Les Etats membres de l’Union européenne (UE) se trouvent confrontés à une situation inédite : gérer l’incertitude et les crises immédiates… dans un monde brutalement transformé par les révolutions informatique et médiatique !
A l’occasion de la remise du prix Nobel de la paix à l’UE, le Conseil supérieur de la formation et de la recherche stratégiques (CSFRS), l’Institut des hautes études de défense nationale et l’Institut national de hautes études de la sécurité et de la justice ont organisé, le 11 décembre 2012 à Paris, plusieurs tables rondes sur les défis de l’Europe en matière de temps, de mutations et aussi de population (voir encadré). Le président du CSFRS, Alain Bauer, a défini la stratégie comme « l’art de mener les guerres, même quand elles ne sont pas militaires ». Il s’agit notamment des crises financières, économiques et interétatiques.

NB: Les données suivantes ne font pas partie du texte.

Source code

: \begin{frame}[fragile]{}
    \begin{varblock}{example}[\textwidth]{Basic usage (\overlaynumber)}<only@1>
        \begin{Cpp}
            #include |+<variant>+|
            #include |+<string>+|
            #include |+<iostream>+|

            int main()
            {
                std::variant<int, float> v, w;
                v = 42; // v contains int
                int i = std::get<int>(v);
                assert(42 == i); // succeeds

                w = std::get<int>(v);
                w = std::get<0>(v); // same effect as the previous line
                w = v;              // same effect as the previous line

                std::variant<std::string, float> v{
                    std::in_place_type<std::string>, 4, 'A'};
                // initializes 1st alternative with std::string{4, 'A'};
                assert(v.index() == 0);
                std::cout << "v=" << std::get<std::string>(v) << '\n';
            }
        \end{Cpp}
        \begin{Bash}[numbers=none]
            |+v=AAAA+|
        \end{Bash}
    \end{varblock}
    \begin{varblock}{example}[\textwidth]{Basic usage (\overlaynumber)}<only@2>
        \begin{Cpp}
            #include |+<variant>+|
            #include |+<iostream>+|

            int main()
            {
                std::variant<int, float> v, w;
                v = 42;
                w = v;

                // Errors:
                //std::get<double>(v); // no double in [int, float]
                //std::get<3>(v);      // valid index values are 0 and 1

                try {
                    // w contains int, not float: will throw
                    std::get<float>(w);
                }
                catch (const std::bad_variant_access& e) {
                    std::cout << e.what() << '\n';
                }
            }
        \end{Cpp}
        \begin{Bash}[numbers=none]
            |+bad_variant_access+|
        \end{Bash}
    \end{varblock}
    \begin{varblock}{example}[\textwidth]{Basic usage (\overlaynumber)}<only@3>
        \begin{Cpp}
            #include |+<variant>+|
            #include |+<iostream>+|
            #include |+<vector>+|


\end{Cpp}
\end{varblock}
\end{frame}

Le temps. Des attaques terroristes pourraient survenir contre les lieux de concentration d’outils complexes dans un espace restreint, d’après Noël Pons, conseiller auprès du Service central de prévention de la corruption. Les échanges financiers s’effectuent au moyen d’algorithmes et de logiciels, qui doivent se trouver auprès de sources d’énergie et des lieux d’opérations bancaires. Depuis avril 2012, l’unité de temps n’est plus la milliseconde, mais la nanoseconde (milliardième de seconde). Des gains financiers considérables sont possibles en profitant de cette rapidité, où l’intervention humaine a disparu, pour jouer sur les failles du système, compte tenu des sommes colossales engagées. L’effondrement des actifs de banques, d’entreprises ou d’Etats constitue un risque majeur, dû à l’informatique, sans oublier la fraude. Deux cas de « crash » se sont produits le 6 mai 2010 et le 8 août 2012, lorsqu’un logiciel, par suite d’une erreur humaine, s’est mis à vendre certains types d’actions, créant un coup de folie car les autres logiciels ont suivi, entraînant des pertes financières importantes. La régulation, indique Noël Pons, ne peut s’obtenir qu’en coupant l’électricité ! Sur un plan plus large, il préconise le renforcement de l’arsenal pénal pour lutter contre la fraude. Cela passe par : l’exigence de faire connaître les paramètres de ces robots pour détecter les flux financiers ; l’élaboration de logiciels de contrôle ; un taxe sur l’usage excessif de transactions, dont 95% ne correspondent pas à des ventes et achats réels et se chiffrent à 66.000 Md$, soit plus que l’économie réelle. De leur côté, souligne Antoine Frérot, président-directeur général de Veolia Environnement, les entreprises cotées en bourse sont écartelées entre la réalisation de projets à long terme et les réponses à donner, dans la journée, à la presse en cas de crise. Si celle-ci risque de ruiner la réputation d’une entreprise, elle permet aussi de révéler sa créativité en bouleversant ses méthodes de travail et favorisant l’innovation et la diversification pour préparer l’avenir. Les entreprises demandent du temps long au personnel politique… dont le temps se limite à la prochaine échéance électorale ! Au niveau de l’UE, les textes relatifs à une décision du Conseil européen… sortent un an ou 18 mois après !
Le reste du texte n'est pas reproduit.